[Records excerpted from a collection]
**********

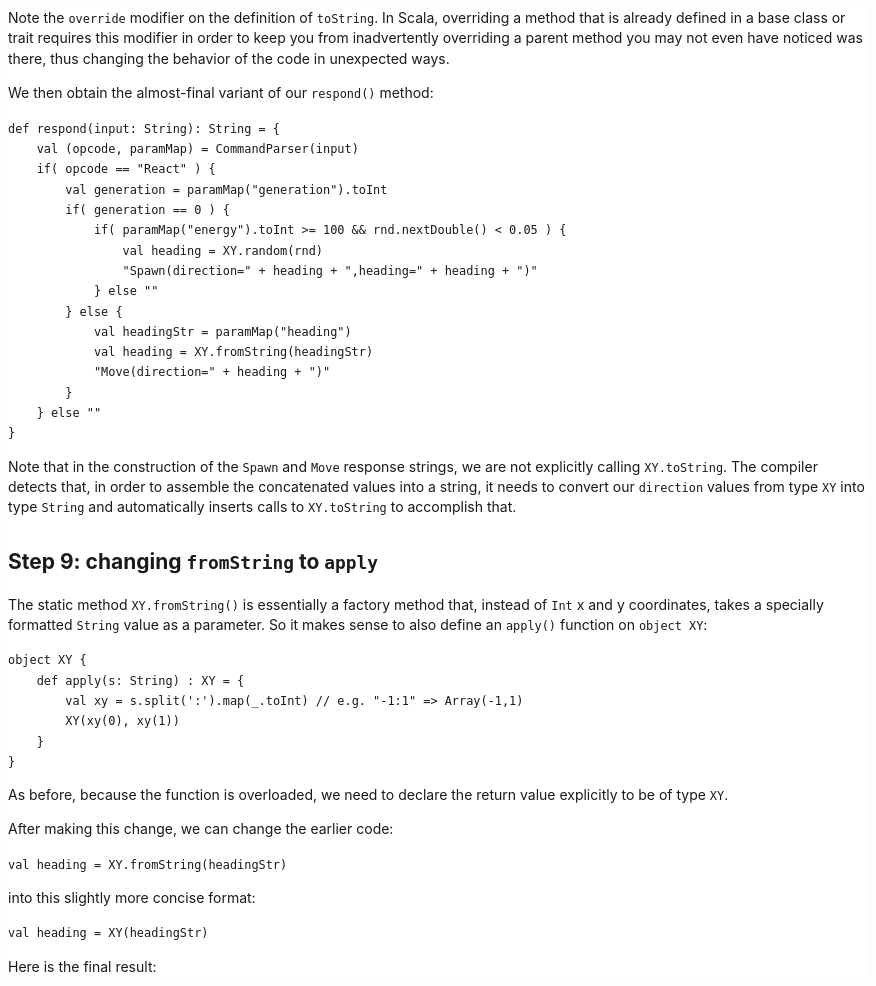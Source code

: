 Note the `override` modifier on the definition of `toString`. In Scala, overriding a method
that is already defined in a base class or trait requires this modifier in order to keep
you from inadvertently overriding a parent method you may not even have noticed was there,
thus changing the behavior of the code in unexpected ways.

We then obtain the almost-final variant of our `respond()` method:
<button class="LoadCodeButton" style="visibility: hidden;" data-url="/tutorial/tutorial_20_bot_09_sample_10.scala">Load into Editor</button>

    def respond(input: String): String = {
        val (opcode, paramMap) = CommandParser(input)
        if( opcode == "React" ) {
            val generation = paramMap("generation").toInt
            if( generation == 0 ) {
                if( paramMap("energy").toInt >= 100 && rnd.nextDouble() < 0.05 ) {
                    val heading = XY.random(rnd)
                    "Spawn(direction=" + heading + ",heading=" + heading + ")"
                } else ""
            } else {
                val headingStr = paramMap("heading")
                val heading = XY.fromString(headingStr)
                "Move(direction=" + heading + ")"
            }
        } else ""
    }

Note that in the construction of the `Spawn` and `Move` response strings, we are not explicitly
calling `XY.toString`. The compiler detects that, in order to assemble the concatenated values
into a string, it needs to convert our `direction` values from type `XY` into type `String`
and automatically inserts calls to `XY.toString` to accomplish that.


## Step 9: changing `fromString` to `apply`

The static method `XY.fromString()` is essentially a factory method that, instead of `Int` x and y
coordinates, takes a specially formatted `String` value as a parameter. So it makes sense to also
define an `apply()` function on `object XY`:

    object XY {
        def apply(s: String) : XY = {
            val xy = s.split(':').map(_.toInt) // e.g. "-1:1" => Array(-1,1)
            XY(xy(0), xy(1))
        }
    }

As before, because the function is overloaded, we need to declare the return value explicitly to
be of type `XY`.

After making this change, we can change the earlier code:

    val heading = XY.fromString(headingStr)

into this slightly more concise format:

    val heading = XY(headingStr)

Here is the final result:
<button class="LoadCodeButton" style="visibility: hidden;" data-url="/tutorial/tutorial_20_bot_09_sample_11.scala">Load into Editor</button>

**********

Above are the records; give them all again exactly, apart from the pictures.

Source code

: Note the `override` modifier on the definition of `toString`. In Scala, overriding a method
that is already defined in a base class or trait requires this modifier in order to keep
you from inadvertently overriding a parent method you may not even have noticed was there,
thus changing the behavior of the code in unexpected ways.

We then obtain the almost-final variant of our `respond()` method:
<button class="LoadCodeButton" style="visibility: hidden;" data-url="/tutorial/tutorial_20_bot_09_sample_10.scala">Load into Editor</button>

    def respond(input: String): String = {
        val (opcode, paramMap) = CommandParser(input)
        if( opcode == "React" ) {
            val generation = paramMap("generation").toInt
            if( generation == 0 ) {
                if( paramMap("energy").toInt >= 100 && rnd.nextDouble() < 0.05 ) {
                    val heading = XY.random(rnd)
                    "Spawn(direction=" + heading + ",heading=" + heading + ")"
                } else ""
            } else {
                val headingStr = paramMap("heading")
                val heading = XY.fromString(headingStr)
                "Move(direction=" + heading + ")"
            }
        } else ""
    }

Note that in the construction of the `Spawn` and `Move` response strings, we are not explicitly
calling `XY.toString`. The compiler detects that, in order to assemble the concatenated values
into a string, it needs to convert our `direction` values from type `XY` into type `String`
and automatically inserts calls to `XY.toString` to accomplish that.


## Step 9: changing `fromString` to `apply`

The static method `XY.fromString()` is essentially a factory method that, instead of `Int` x and y
coordinates, takes a specially formatted `String` value as a parameter. So it makes sense to also
define an `apply()` function on `object XY`:

    object XY {
        def apply(s: String) : XY = {
            val xy = s.split(':').map(_.toInt) // e.g. "-1:1" => Array(-1,1)
            XY(xy(0), xy(1))
        }
    }

As before, because the function is overloaded, we need to declare the return value explicitly to
be of type `XY`.

After making this change, we can change the earlier code:

    val heading = XY.fromString(headingStr)

into this slightly more concise format:

    val heading = XY(headingStr)

Here is the final result:
<button class="LoadCodeButton" style="visibility: hidden;" data-url="/tutorial/tutorial_20_bot_09_sample_11.scala">Load into Editor</button>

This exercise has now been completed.